Она глубоко вздохнула и, заглянув ему в глаза, тихо проговорила:
— И это правда, и я могу этому верить?
— Это так же верно, как то, что теперь над нами сияет нежная богиня ночи Астарта и освещает нас своим мягким всепрощающим светом.
— Полнолуние… — прошептала она почти про себя, взглянув на небо, и, обернувшись к Гермону, громко продолжала: — Демоны старой Табус обещали мне в ночь полнолуния величайшее блаженство, ты ведь это знаешь. А между тем образ паука отравлял мне днём и ночью всё счастье моей жизни. Хочешь ли ты дать мне клятву, что изваяешь по моему образу прекрасную статую, вид которой будет вызывать восхищение всех, кто её увидит? Восхищение, слышишь ли ты, а не отвращение! Ещё раз спрашиваю я тебя, хочешь ли ты…
— Да, хочу, и, я уверен, мне это удастся, — с горячностью перебил он её, протягивая ей руку через загородку.
Она теперь охотно вложила в неё свою руку, ещё раз взглянула на луну и сказала:
— На этот раз, да, я хочу верить, ты сдержишь данное тобой слово не так, как тогда в Теннисе. А я… я перестану желать тебе зла и хочу сказать тебе — почему. Наклонись ко мне, чтобы мне было легче в этом сознаться.

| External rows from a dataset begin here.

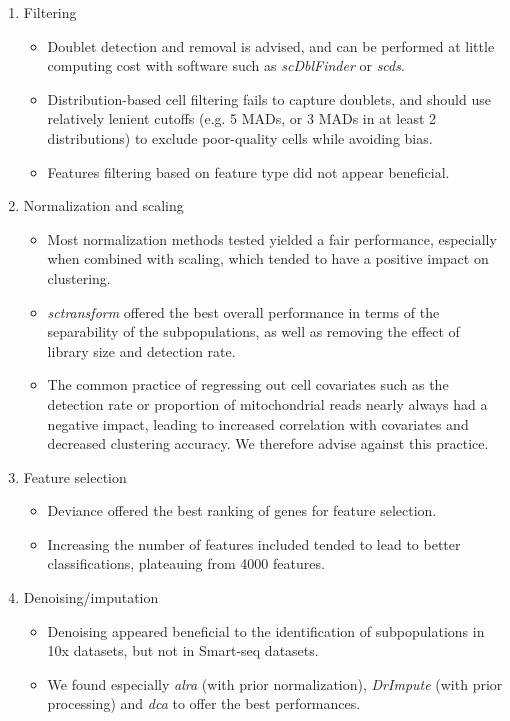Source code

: \documentclass{bmcart}
\begin{document}
\begin{enumerate}
   \item Filtering
   \begin{itemize}
     \item Doublet detection and removal is advised, and can be performed at little computing cost with software such as \textit{scDblFinder} or \textit{scds}.
     \item Distribution-based cell filtering fails to capture doublets, and should use relatively lenient cutoffs (e.g. 5 MADs, or 3 MADs in at least 2 distributions) to exclude poor-quality cells while avoiding bias.
     \item Features filtering based on feature type did not appear beneficial.
   \end{itemize}
   \item Normalization and scaling
   \begin{itemize}
     \item Most normalization methods tested yielded a fair performance, especially when combined with scaling, which tended to have a positive impact on clustering.
     \item \textit{sctransform} offered the best overall performance in terms of the separability of the subpopulations, as well as removing the effect of library size and detection rate.
     \item The common practice of regressing out cell covariates such as the detection rate or proportion of mitochondrial reads nearly always had a negative impact, leading to increased correlation with covariates and decreased clustering accuracy. We therefore advise against this practice.
   \end{itemize}
   \item Feature selection
   \begin{itemize}
     \item Deviance \citep{townesGlmpca2019} offered the best ranking of genes for feature selection.
     \item Increasing the number of features included tended to lead to better classifications, plateauing from 4000 features.
   \end{itemize}
   \item Denoising/imputation
   \begin{itemize}
       \item Denoising appeared beneficial to the identification of subpopulations in 10x datasets, but not in Smart-seq datasets.
       \item We found especially \textit{alra} (with prior normalization), \textit{DrImpute} (with prior processing) and \textit{dca} to offer the best performances.

\end{itemize}
\end{enumerate}
\end{document}
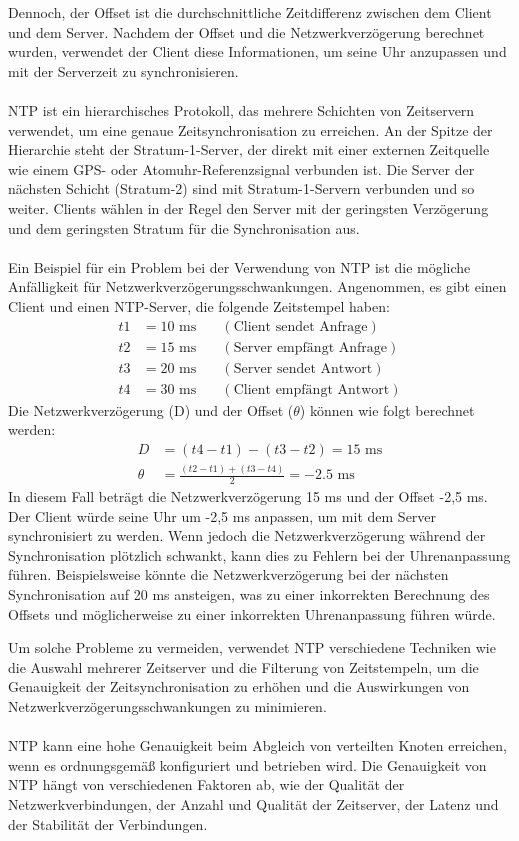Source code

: Dennoch, der Offset ist die durchschnittliche Zeitdifferenz zwischen dem Client und dem Server. Nachdem der Offset und die Netzwerkverzögerung berechnet wurden, verwendet der Client diese Informationen, um seine Uhr anzupassen und mit der Serverzeit zu synchronisieren.
\\\\
NTP ist ein hierarchisches Protokoll, das mehrere Schichten von Zeitservern verwendet, um eine genaue Zeitsynchronisation zu erreichen. An der Spitze der Hierarchie steht der Stratum-1-Server, der direkt mit einer externen Zeitquelle wie einem GPS- oder Atomuhr-Referenzsignal verbunden ist. Die Server der nächsten Schicht (Stratum-2) sind mit Stratum-1-Servern verbunden und so weiter. Clients wählen in der Regel den Server mit der geringsten Verzögerung und dem geringsten Stratum für die Synchronisation aus.
\\\\
Ein Beispiel für ein Problem bei der Verwendung von NTP ist die mögliche Anfälligkeit für Netzwerkverzögerungsschwankungen. Angenommen, es gibt einen Client und einen NTP-Server, die folgende Zeitstempel haben:
\begin{align*}
t1 &= 10 \text{ ms} \quad &(\text{Client sendet Anfrage}) \\
t2 &= 15 \text{ ms} \quad &(\text{Server empfängt Anfrage}) \\
t3 &= 20 \text{ ms} \quad &(\text{Server sendet Antwort}) \\
t4 &= 30 \text{ ms} \quad &(\text{Client empfängt Antwort})
\end{align*}
Die Netzwerkverzögerung (D) und der Offset (\(\theta\)) können wie folgt berechnet werden:
\begin{align*}
D &= (t4 - t1) - (t3 - t2) = 15 \text{ ms} \\
\theta &= \frac{(t2 - t1) + (t3 - t4)}{2} = -2.5 \text{ ms}
\end{align*}
In diesem Fall beträgt die Netzwerkverzögerung 15 ms und der Offset -2,5 ms. Der Client würde seine Uhr um -2,5 ms anpassen, um mit dem Server synchronisiert zu werden. Wenn jedoch die Netzwerkverzögerung während der Synchronisation plötzlich schwankt, kann dies zu Fehlern bei der Uhrenanpassung führen. Beispielsweise könnte die Netzwerkverzögerung bei der nächsten Synchronisation auf 20 ms ansteigen, was zu einer inkorrekten Berechnung des Offsets und möglicherweise zu einer inkorrekten Uhrenanpassung führen würde.

Um solche Probleme zu vermeiden, verwendet NTP verschiedene Techniken wie die Auswahl mehrerer Zeitserver und die Filterung von Zeitstempeln, um die Genauigkeit der Zeitsynchronisation zu erhöhen und die Auswirkungen von Netzwerkverzögerungsschwankungen zu minimieren.
\\\\
NTP kann eine hohe Genauigkeit beim Abgleich von verteilten Knoten erreichen, wenn es ordnungsgemäß konfiguriert und betrieben wird. Die Genauigkeit von NTP hängt von verschiedenen Faktoren ab, wie der Qualität der Netzwerkverbindungen, der Anzahl und Qualität der Zeitserver, der Latenz und der Stabilität der Verbindungen.

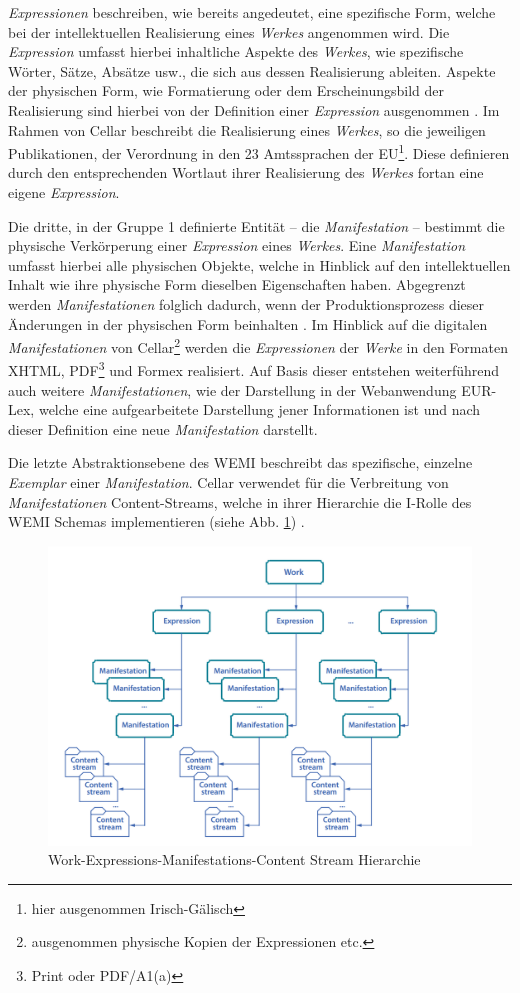     \medskip
    \textit{Expressionen} beschreiben, wie bereits angedeutet, eine spezifische Form, welche bei der intellektuellen Realisierung eines \textit{Werkes} angenommen wird.
    Die \textit{Expression} umfasst hierbei inhaltliche Aspekte des \textit{Werkes}, wie spezifische Wörter, Sätze, Absätze usw., die sich aus dessen Realisierung ableiten. 
    Aspekte der physischen Form, wie Formatierung oder dem Erscheinungsbild der Realisierung sind hierbei von der Definition einer \textit{Expression} ausgenommen \cite[S. 18f]{eu_frbr}.
    Im Rahmen von Cellar beschreibt die Realisierung eines \textit{Werkes}, so die jeweiligen Publikationen, der Verordnung in den 23 Amtssprachen der EU\footnote{hier ausgenommen Irisch-Gälisch}.
    Diese definieren durch den entsprechenden Wortlaut ihrer Realisierung des \textit{Werkes} fortan eine eigene \textit{Expression}.
    
    \medskip
    Die dritte, in der Gruppe 1 definierte Entität -- die \textit{Manifestation} -- bestimmt die physische Verkörperung einer \textit{Expression} eines \textit{Werkes}.
    Eine \textit{Manifestation} umfasst hierbei alle physischen Objekte, welche in Hinblick auf den intellektuellen Inhalt wie ihre physische Form dieselben Eigenschaften haben.
    Abgegrenzt werden \textit{Manifestationen} folglich dadurch, wenn der Produktionsprozess dieser Änderungen in der physischen Form beinhalten \cite[S. 20f]{eu_frbr}.
    Im Hinblick auf die digitalen \textit{Manifestationen} von Cellar\footnote{ausgenommen physische Kopien der Expressionen etc.} werden die \textit{Expressionen} der \textit{Werke} in den Formaten XHTML, PDF\footnote{Print oder PDF/A1(a)} und Formex realisiert. 
    Auf Basis dieser entstehen weiterführend auch weitere \textit{Manifestationen}, wie der Darstellung in der Webanwendung EUR-Lex, welche eine aufgearbeitete Darstellung jener Informationen ist und nach dieser Definition eine neue \textit{Manifestation} darstellt.
    
    
    \medskip
    Die letzte Abstraktionsebene des \acs{WEMI} beschreibt das spezifische, einzelne \textit{Exemplar} einer \textit{Manifestation}. \cite[22]{eu_frbr}
    Cellar verwendet für die Verbreitung von \textit{Manifestationen} Content-Streams, welche in ihrer Hierarchie die I-Rolle des \ac{WEMI} Schemas implementieren (siehe Abb. \ref{fig:eu_wemi}) \cite[29]{eu_cellar}. 
    
    \begin{figure}[H]
        \centering
        \includegraphics[width=0.625\linewidth]{gfx/content_modell.png}
        \caption{Work-Expressions-Manifestations-Content Stream Hierarchie}
        \label{fig:eu_wemi}
    \end{figure}
    
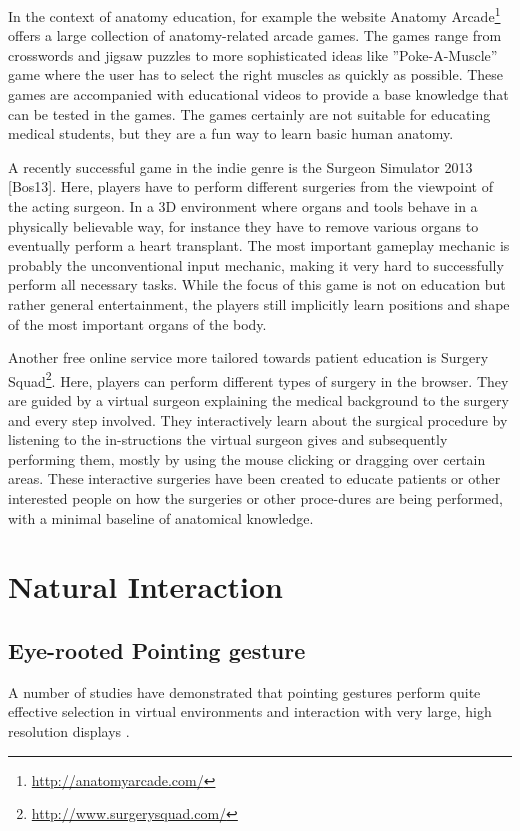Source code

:In the context of anatomy education, for example the website Anatomy Arcade\footnote{\url{http://anatomyarcade.com/}} offers a large collection of anatomy-related arcade games. The games range from crosswords and jigsaw puzzles to more sophisticated ideas like ”Poke-A-Muscle” game where the user has to select the right muscles as quickly as possible. These games are accompanied with educational videos to provide a base knowledge that can be tested in the games. The games certainly are not suitable for educating medical students, but they are a fun way to learn basic human anatomy.

A recently successful game in the indie genre is the Surgeon Simulator 2013 [Bos13]. Here, players have to perform different surgeries from the viewpoint of the acting surgeon. In a 3D environment where organs and tools behave in a physically believable way, for instance they have to remove various organs to eventually perform a heart transplant. The most important gameplay mechanic is probably the unconventional input mechanic, making it very hard to successfully perform all necessary tasks. While the focus of this game is not on education but rather general entertainment, the players still implicitly learn positions and shape of the most important organs of the body.

Another free online service more tailored towards patient education is Surgery Squad\footnote{\url{http://www.surgerysquad.com/}}. Here, players can perform different types of surgery in the browser. They are guided by a virtual surgeon explaining the medical background to the surgery and every step involved. They interactively learn about the surgical procedure by listening to the in-structions the virtual surgeon gives and subsequently performing them, mostly by using the mouse clicking or dragging over certain areas. These interactive surgeries have been created to educate patients or other interested people on how the surgeries or other proce-dures are being performed, with a minimal baseline of anatomical knowledge.

\section{Natural Interaction}

\subsection{Eye-rooted Pointing gesture}
A number of studies have demonstrated that pointing gestures perform quite effective selection in virtual environments \citep{Argelaguet2008} and interaction with very large, high resolution displays \citep{Vogel2005}.

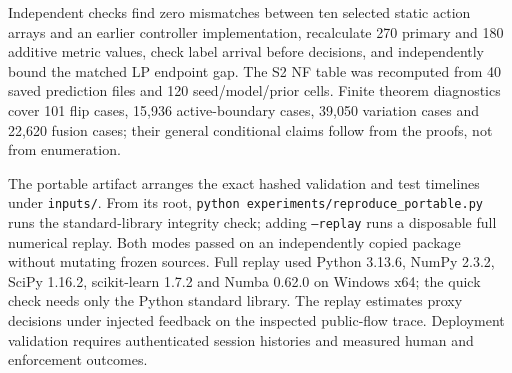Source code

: \documentclass[10pt,onecolumn]{IEEEtran}
\begin{document}
Independent checks find zero mismatches
between ten selected static action
arrays and an earlier controller
implementation, recalculate 270
primary and 180 additive metric values,
check label arrival before decisions,
and independently bound the matched
LP endpoint gap. The S2 NF table
was recomputed from 40 saved prediction
files and 120 seed/model/prior cells.
Finite theorem diagnostics cover
101 flip cases, 15,936 active-boundary
cases, 39,050 variation cases and
22,620 fusion cases; their general
conditional claims follow from the
proofs, not from enumeration.

The portable artifact arranges the exact hashed validation
and test timelines under \texttt{inputs/}. From its root,
\texttt{python experiments/reproduce\_portable.py} runs the
standard-library integrity check; adding \texttt{--replay}
runs a disposable full numerical replay.
Both modes passed on an independently
copied package without mutating frozen
sources. Full replay used Python 3.13.6,
NumPy 2.3.2, SciPy 1.16.2,
scikit-learn 1.7.2 and Numba 0.62.0
on Windows x64; the quick check needs
only the Python standard library.
The replay estimates proxy decisions under
injected feedback on the inspected public-flow
trace. Deployment validation requires
authenticated session histories and measured
human and enforcement outcomes.


\clearpage




\end{document}
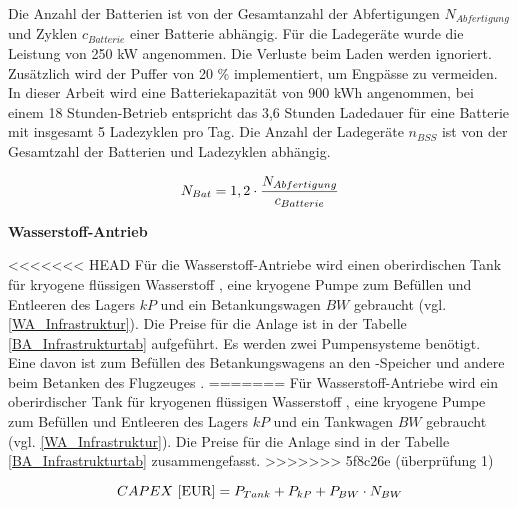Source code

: Die Anzahl der Batterien ist von der Gesamtanzahl der Abfertigungen $N_{Abfertigung}$ und Zyklen $c_{Batterie}$ einer Batterie abhängig. 
Für die Ladegeräte wurde die Leistung von 250 kW angenommen. 
Die Verluste beim Laden werden ignoriert. 
Zusätzlich wird der Puffer von 20 \% implementiert, um Engpässe zu vermeiden. 
In dieser Arbeit wird eine Batteriekapazität von 900 kWh angenommen, bei einem 18 Stunden-Betrieb 
entspricht das 3,6 Stunden Ladedauer für eine Batterie mit insgesamt 5 Ladezyklen pro Tag. 
Die Anzahl der Ladegeräte $n_{BSS}$ ist von der Gesamtzahl der Batterien und Ladezyklen abhängig.

\begin{equation}
  {N_{Bat}} = {1,2} \cdot \frac{N_{Abfertigung}}{c_{Batterie}}\\
  \label{BatAnzahl}
  \end{equation}

\textbf{Wasserstoff-Antrieb}


<<<<<<< HEAD
Für die Wasserstoff-Antriebe wird einen oberirdischen Tank für kryogene flüssigen Wasserstoff , eine kryogene Pumpe 
zum Befüllen und Entleeren des Lagers ${kP}$ und ein Betankungswagen ${BW}$ gebraucht (vgl. \eqref{WA_Infrastruktur}). 
Die Preise für die Anlage ist in der Tabelle \ref{BA_Infrastrukturtab} aufgeführt. Es werden zwei Pumpensysteme benötigt.
Eine davon ist zum Befüllen des Betankungswagens an den -Speicher und andere beim Betanken des Flugzeuges \cite{hoelzen2022h2}.
=======
Für Wasserstoff-Antriebe wird ein oberirdischer Tank für kryogenen flüssigen Wasserstoff , 
eine kryogene Pumpe zum Befüllen und Entleeren des Lagers ${kP}$ und ein Tankwagen ${BW}$ gebraucht (vgl. \eqref{WA_Infrastruktur}). 
Die Preise für die Anlage sind in der Tabelle \ref{BA_Infrastrukturtab} zusammengefasst.
>>>>>>> 5f8c26e (überprüfung 1)

\begin{equation}
   {CAPEX ~[\text{EUR}]} = {P_{Tank}} + P_{kP} + P_{BW} \cdot N_{BW}  \\
   \label{WA_Infrastruktur}
\end{equation}

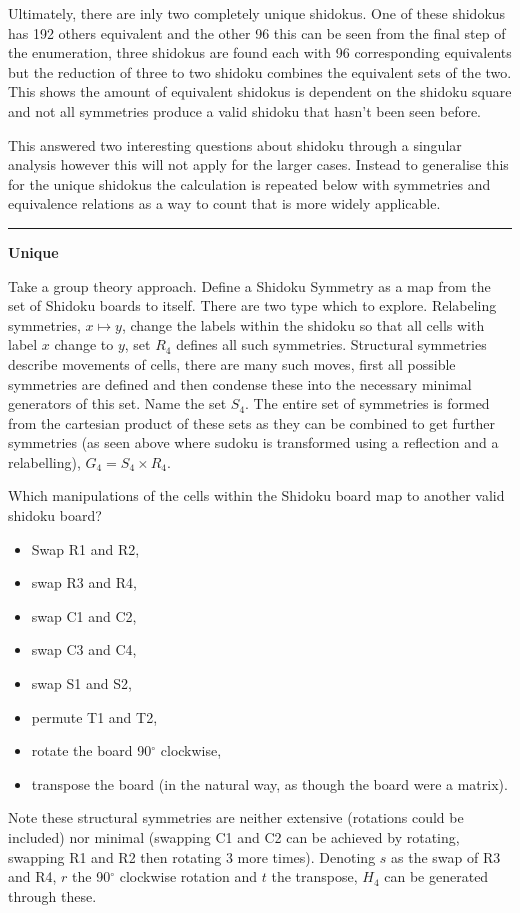 \documentclass[a4paper,11pt]{report}
\begin{document}
Ultimately, there are inly two completely unique shidokus. One of these shidokus has 192 others equivalent and the other 96 this can be seen from the final step of the enumeration, three shidokus are found each with 96 corresponding equivalents but the reduction of three to two shidoku combines the equivalent sets of the two. This shows the amount of equivalent shidokus is dependent on the shidoku square and not all symmetries produce a valid shidoku that hasn't been seen before.

This answered two interesting questions about shidoku through a singular analysis however this will not apply for the larger cases. Instead to generalise this for the unique shidokus the calculation is repeated below with symmetries and equivalence relations as a way to count that is more widely applicable.

\noindent\rule{4cm}{0.4pt}

\textbf{Unique}

Take a group theory approach. Define a Shidoku Symmetry as a map from the set of Shidoku boards to itself. There are two type which to explore. Relabeling symmetries, $x\mapsto y$, change the labels within the shidoku so that all cells with label $x$ change to $y$, set $R_4$ defines all such symmetries. Structural symmetries describe movements of cells, there are many such moves, first all possible symmetries are defined and then condense these into the necessary minimal generators of this set. Name the set $S_4$. The entire set of symmetries is formed from the cartesian product of these sets as they can be combined to get further symmetries (as seen above where sudoku is transformed using a reflection and a relabelling), $G_4=S_4\times R_4$.

Which manipulations of the cells within the Shidoku board map to another valid shidoku board? 
\begin{itemize}
\item Swap R1 and R2,
\item swap R3 and R4,
\item swap C1 and C2,
\item swap C3 and C4,
\item swap S1 and S2,
\item permute T1 and T2,
\item rotate the board 90$^\circ$ clockwise,
\item transpose the board (in the natural way, as though the board were a matrix).
\end{itemize}
Note these structural symmetries are neither extensive (rotations could be included) nor minimal (swapping C1 and C2 can be achieved by rotating, swapping R1 and R2 then rotating 3 more times). Denoting $s$ as the swap of R3 and R4, $r$ the 90$^\circ$ clockwise rotation and $t$ the transpose, $H_4$ can be generated through these.
\end{document}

Охотно исполнил он её просьбу; она же прислонила к нему свою прекрасную голову, и он почувствовал, как по её щекам катились крупные слёзы. Запинаясь, она наконец тихо проговорила:
— Потому, что сегодня ночь полнолуния и она мне наконец принесла то, что мне так давно обещали демоны, и ещё потому, что, хотя я мужественна и сильна, я всё же женщина. Блаженство!… Давно уже перестала я надеяться испытать его когда-нибудь… но теперь!… Да, то, что я теперь испытываю, это и есть блаженство. Я чувствую себя бесконечно счастливой и не могу сказать и объяснить почему. Моя любовь! О да! Она была всё же сильнее и горячее самой жгучей ненависти! И теперь ты это знаешь, Гермон! А я… Ты говоришь, я буду свободна… Старая Табус, как хвалила она покой… вечный покой! Милый… если б ты знал, как измучено моё бедное сердце! Если б ты мог себе представить, до чего я устала!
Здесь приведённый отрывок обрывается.